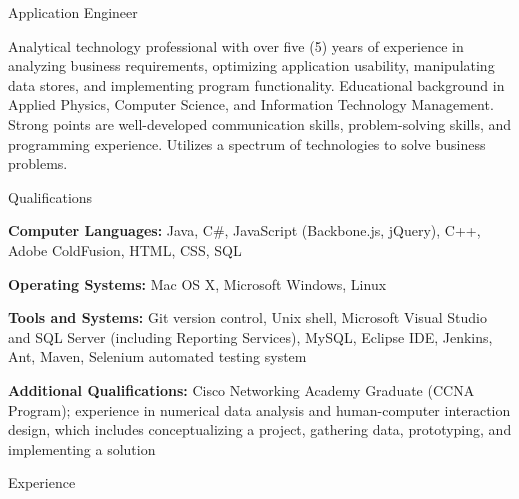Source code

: 



\vspace{1mm}

\begin{Large}\textsf{Application Engineer}\end{Large} \vspace{-2mm}

\begin{itemize1}
	\item Analytical technology professional with over five (5) years of experience in analyzing business requirements, optimizing application usability, manipulating data stores, and implementing program functionality.  Educational background in Applied Physics, Computer Science, and Information Technology Management. Strong points are well-developed communication skills, problem-solving skills, and programming experience. Utilizes a spectrum of technologies to solve business problems.
\end{itemize1}

\begin{Large}\textsf{Qualifications}\end{Large} \vspace{-2mm}

\begin{itemize1}
	\item \textbf{Computer Languages:} Java, C\#, JavaScript (Backbone.js, jQuery), C++, Adobe ColdFusion, HTML, CSS, SQL \vspace{2mm}
	\item \textbf{Operating Systems:} Mac OS X, Microsoft Windows, Linux \vspace{2mm}
	\item \textbf{Tools and Systems:} Git version control, Unix shell, Microsoft Visual Studio and SQL Server (including Reporting Services), MySQL, Eclipse IDE, Jenkins, Ant, Maven, Selenium automated testing system \vspace{2mm}
	\item \textbf{Additional Qualifications:} Cisco Networking Academy Graduate (CCNA Program); experience in numerical data analysis and human-computer interaction design, which includes conceptualizing a project, gathering data, prototyping, and implementing a solution
\end{itemize1}

\begin{Large}\textsf{Experience}\end{Large} \vspace{-2mm}

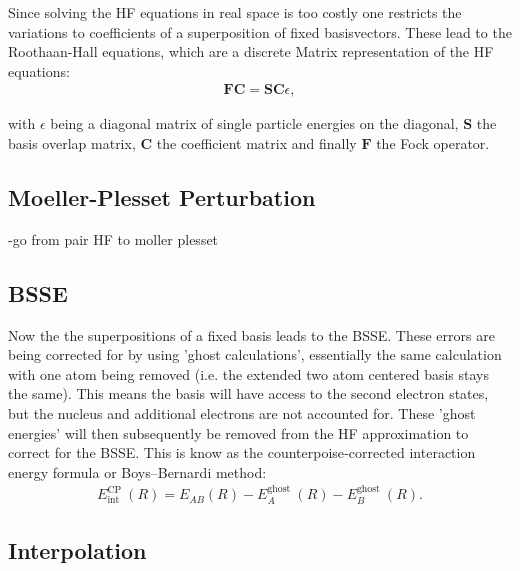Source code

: Since solving the \ac{HF} equations in real space is too costly one restricts the variations to coefficients of a superposition of fixed basisvectors. These lead to the Roothaan-Hall equations, which are a discrete Matrix representation of the \ac{HF} equations:
\begin{align}
	\mathbf{F C}=\mathbf{S C} \epsilon,
\end{align} 

with $\epsilon$ being a diagonal matrix of single particle energies on the diagonal, $\mathbf{S}$ the basis overlap matrix, $\mathbf{C}$ the coefficient matrix and finally $\mathbf{F}$ the Fock operator.
\subsection{Moeller-Plesset Perturbation}
-go from pair HF to moller plesset
\subsection{\ac{BSSE}}
Now the the superpositions of a fixed basis leads to the \ac{BSSE}. These errors are being corrected for by using 'ghost calculations', essentially the same calculation with one atom being removed (i.e. the extended two atom centered basis stays the same). This means the basis will have access to the second electron states, but the nucleus and additional electrons are not accounted for. These 'ghost energies' will then subsequently be removed from the \ac{HF}
approximation to correct for the \ac{BSSE}.
This is know as the counterpoise‐corrected interaction energy formula or Boys–Bernardi method: %
\begin{align}
	E_{\text {int }}^{\text {CP }}(R)=E_{A B}(R)-E_A^{\text {ghost }}(R)-E_B^{\text {ghost }}(R).
\end{align}

\subsection{Interpolation}

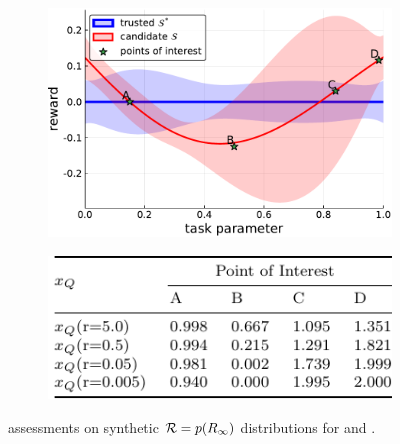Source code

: \begin{figure}[tbp]
    \centering
    \begin{subfigure}[c]{0.6\linewidth}
        \centering
        \includegraphics[width=0.7\linewidth]{Figures/p1.pdf}
        \vfill
    \end{subfigure}%
    \hfill
    \begin{subfigure}[t]{0.35\linewidth}
        \centering
        \includegraphics[width=1.0\linewidth]{Figures/p1_table.pdf}
    \end{subfigure} 
    \caption{\xQ{} assessments on synthetic $\mathcal{R}=p(R_{\infty})$ distributions for \solvetrust{} and \solve{}.} %
    \label{fig:sq_thry1}
\end{figure}
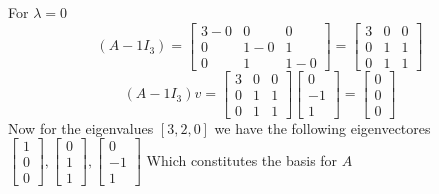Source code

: \documentclass[12pt]{article}
\begin{document}
For $\lambda = 0$
\begin{equation*}
    (A-1I_3) =
    \begin{bmatrix}
        3 - 0 & 0 & 0 \\
        0 & 1 - 0 & 1 \\
        0 & 1 & 1 - 0
    \end{bmatrix} 
    =
      \begin{bmatrix}
        3 & 0 & 0 \\
        0 & 1 & 1 \\
        0 & 1 & 1
    \end{bmatrix} 
\end{equation*}
\begin{equation*}
    (A-1I_3)v =
 \begin{bmatrix}
        3 & 0 & 0 \\
        0 & 1 & 1 \\
        0 & 1 & 1
    \end{bmatrix} 
    \begin{bmatrix}
        0 \\
        -1 \\
        1
    \end{bmatrix}
    =
    \begin{bmatrix}
        0 \\
        0 \\
        0
    \end{bmatrix} 
\end{equation*}
Now for the eigenvalues $[3,2,0]$ we have the following eigenvectores $\begin{bmatrix}
    1 \\ 0 \\ 0
\end{bmatrix}, \begin{bmatrix}
    0 \\ 1\\ 1
\end{bmatrix}, \begin{bmatrix}
    0 \\ -1\\ 1
\end{bmatrix}$
Which constitutes the basis for $A$
\end{document}
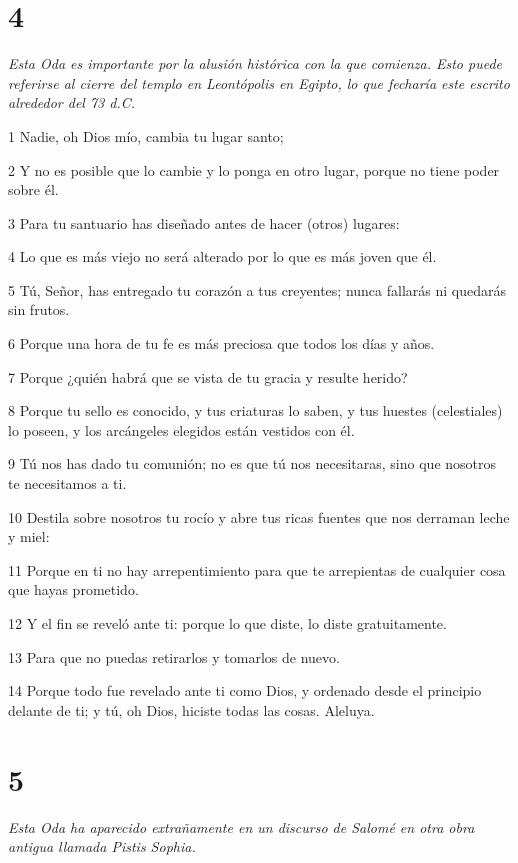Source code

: \chapter{4}

\par \textit{Esta Oda es importante por la alusión histórica con la que comienza. Esto puede referirse al cierre del templo en Leontópolis en Egipto, lo que fecharía este escrito alrededor del 73 d.C.}

\par 1 Nadie, oh Dios mío, cambia tu lugar santo;
\par 2 Y no es posible que lo cambie y lo ponga en otro lugar, porque no tiene poder sobre él.
\par 3 Para tu santuario has diseñado antes de hacer (otros) lugares:
\par 4 Lo que es más viejo no será alterado por lo que es más joven que él.
\par 5 Tú, Señor, has entregado tu corazón a tus creyentes; nunca fallarás ni quedarás sin frutos.
\par 6 Porque una hora de tu fe es más preciosa que todos los días y años.
\par 7 Porque ¿quién habrá que se vista de tu gracia y resulte herido?
\par 8 Porque tu sello es conocido, y tus criaturas lo saben, y tus huestes (celestiales) lo poseen, y los arcángeles elegidos están vestidos con él.
\par 9 Tú nos has dado tu comunión; no es que tú nos necesitaras, sino que nosotros te necesitamos a ti.
\par 10 Destila sobre nosotros tu rocío y abre tus ricas fuentes que nos derraman leche y miel:
\par 11 Porque en ti no hay arrepentimiento para que te arrepientas de cualquier cosa que hayas prometido.
\par 12 Y el fin se reveló ante ti: porque lo que diste, lo diste gratuitamente.
\par 13 Para que no puedas retirarlos y tomarlos de nuevo.
\par 14 Porque todo fue revelado ante ti como Dios, y ordenado desde el principio delante de ti; y tú, oh Dios, hiciste todas las cosas. Aleluya.

\chapter{5}

\par \textit{Esta Oda ha aparecido extrañamente en un discurso de Salomé en otra obra antigua llamada Pistis Sophia.}

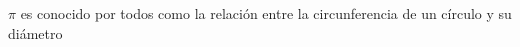 \documentclass[preview]{standalone}
\begin{document}
\begin{center}
\(\pi\) es conocido por todos como la relación entre la circunferencia de un círculo y su diámetro
\end{center}
\end{document}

----------------------------------------

DIRECTIONS:
Every word of the material, and none of its pictures, should be set down again.

RESULT FOR THIS EXERCISE:
Source code

: 



\vspace{1mm}

\begin{Large}\textsf{Application Engineer}\end{Large} \vspace{-2mm}

\begin{itemize1}
	\item Analytical technology professional with over five (5) years of experience in analyzing business requirements, optimizing application usability, manipulating data stores, and implementing program functionality.  Educational background in Applied Physics, Computer Science, and Information Technology Management. Strong points are well-developed communication skills, problem-solving skills, and programming experience. Utilizes a spectrum of technologies to solve business problems.
\end{itemize1}

\begin{Large}\textsf{Qualifications}\end{Large} \vspace{-2mm}

\begin{itemize1}
	\item \textbf{Computer Languages:} Java, C\#, JavaScript (Backbone.js, jQuery), C++, Adobe ColdFusion, HTML, CSS, SQL \vspace{2mm}
	\item \textbf{Operating Systems:} Mac OS X, Microsoft Windows, Linux \vspace{2mm}
	\item \textbf{Tools and Systems:} Git version control, Unix shell, Microsoft Visual Studio and SQL Server (including Reporting Services), MySQL, Eclipse IDE, Jenkins, Ant, Maven, Selenium automated testing system \vspace{2mm}
	\item \textbf{Additional Qualifications:} Cisco Networking Academy Graduate (CCNA Program); experience in numerical data analysis and human-computer interaction design, which includes conceptualizing a project, gathering data, prototyping, and implementing a solution
\end{itemize1}

\begin{Large}\textsf{Experience}\end{Large} \vspace{-2mm}

Source code

: Since solving the \ac{HF} equations in real space is too costly one restricts the variations to coefficients of a superposition of fixed basisvectors. These lead to the Roothaan-Hall equations, which are a discrete Matrix representation of the \ac{HF} equations:
\begin{align}
	\mathbf{F C}=\mathbf{S C} \epsilon,
\end{align} 

with $\epsilon$ being a diagonal matrix of single particle energies on the diagonal, $\mathbf{S}$ the basis overlap matrix, $\mathbf{C}$ the coefficient matrix and finally $\mathbf{F}$ the Fock operator.
\subsection{Moeller-Plesset Perturbation}
-go from pair HF to moller plesset
\subsection{\ac{BSSE}}
Now the the superpositions of a fixed basis leads to the \ac{BSSE}. These errors are being corrected for by using 'ghost calculations', essentially the same calculation with one atom being removed (i.e. the extended two atom centered basis stays the same). This means the basis will have access to the second electron states, but the nucleus and additional electrons are not accounted for. These 'ghost energies' will then subsequently be removed from the \ac{HF}
approximation to correct for the \ac{BSSE}.
This is know as the counterpoise‐corrected interaction energy formula or Boys–Bernardi method: %
\begin{align}
	E_{\text {int }}^{\text {CP }}(R)=E_{A B}(R)-E_A^{\text {ghost }}(R)-E_B^{\text {ghost }}(R).
\end{align}

\subsection{Interpolation}

Source code

: \begin{figure}[tbp]
    \centering
    \begin{subfigure}[c]{0.6\linewidth}
        \centering
        \includegraphics[width=0.7\linewidth]{Figures/p1.pdf}
        \vfill
    \end{subfigure}%
    \hfill
    \begin{subfigure}[t]{0.35\linewidth}
        \centering
        \includegraphics[width=1.0\linewidth]{Figures/p1_table.pdf}
    \end{subfigure} 
    \caption{\xQ{} assessments on synthetic $\mathcal{R}=p(R_{\infty})$ distributions for \solvetrust{} and \solve{}.} %
    \label{fig:sq_thry1}
\end{figure}
Source code

: \documentclass[12pt]{article}
\begin{document}
For $\lambda = 0$
\begin{equation*}
    (A-1I_3) =
    \begin{bmatrix}
        3 - 0 & 0 & 0 \\
        0 & 1 - 0 & 1 \\
        0 & 1 & 1 - 0
    \end{bmatrix} 
    =
      \begin{bmatrix}
        3 & 0 & 0 \\
        0 & 1 & 1 \\
        0 & 1 & 1
    \end{bmatrix} 
\end{equation*}
\begin{equation*}
    (A-1I_3)v =
 \begin{bmatrix}
        3 & 0 & 0 \\
        0 & 1 & 1 \\
        0 & 1 & 1
    \end{bmatrix} 
    \begin{bmatrix}
        0 \\
        -1 \\
        1
    \end{bmatrix}
    =
    \begin{bmatrix}
        0 \\
        0 \\
        0
    \end{bmatrix} 
\end{equation*}
Now for the eigenvalues $[3,2,0]$ we have the following eigenvectores $\begin{bmatrix}
    1 \\ 0 \\ 0
\end{bmatrix}, \begin{bmatrix}
    0 \\ 1\\ 1
\end{bmatrix}, \begin{bmatrix}
    0 \\ -1\\ 1
\end{bmatrix}$
Which constitutes the basis for $A$
\end{document}
Source code

: \chapter{4}

\par \textit{Esta Oda es importante por la alusión histórica con la que comienza. Esto puede referirse al cierre del templo en Leontópolis en Egipto, lo que fecharía este escrito alrededor del 73 d.C.}

\par 1 Nadie, oh Dios mío, cambia tu lugar santo;
\par 2 Y no es posible que lo cambie y lo ponga en otro lugar, porque no tiene poder sobre él.
\par 3 Para tu santuario has diseñado antes de hacer (otros) lugares:
\par 4 Lo que es más viejo no será alterado por lo que es más joven que él.
\par 5 Tú, Señor, has entregado tu corazón a tus creyentes; nunca fallarás ni quedarás sin frutos.
\par 6 Porque una hora de tu fe es más preciosa que todos los días y años.
\par 7 Porque ¿quién habrá que se vista de tu gracia y resulte herido?
\par 8 Porque tu sello es conocido, y tus criaturas lo saben, y tus huestes (celestiales) lo poseen, y los arcángeles elegidos están vestidos con él.
\par 9 Tú nos has dado tu comunión; no es que tú nos necesitaras, sino que nosotros te necesitamos a ti.
\par 10 Destila sobre nosotros tu rocío y abre tus ricas fuentes que nos derraman leche y miel:
\par 11 Porque en ti no hay arrepentimiento para que te arrepientas de cualquier cosa que hayas prometido.
\par 12 Y el fin se reveló ante ti: porque lo que diste, lo diste gratuitamente.
\par 13 Para que no puedas retirarlos y tomarlos de nuevo.
\par 14 Porque todo fue revelado ante ti como Dios, y ordenado desde el principio delante de ti; y tú, oh Dios, hiciste todas las cosas. Aleluya.

\chapter{5}

\par \textit{Esta Oda ha aparecido extrañamente en un discurso de Salomé en otra obra antigua llamada Pistis Sophia.}

 \documentclass[preview]{standalone}
\begin{document}
\begin{center}
\(\pi\) es conocido por todos como la relación entre la circunferencia de un círculo y su diámetro
\end{center}
\end{document}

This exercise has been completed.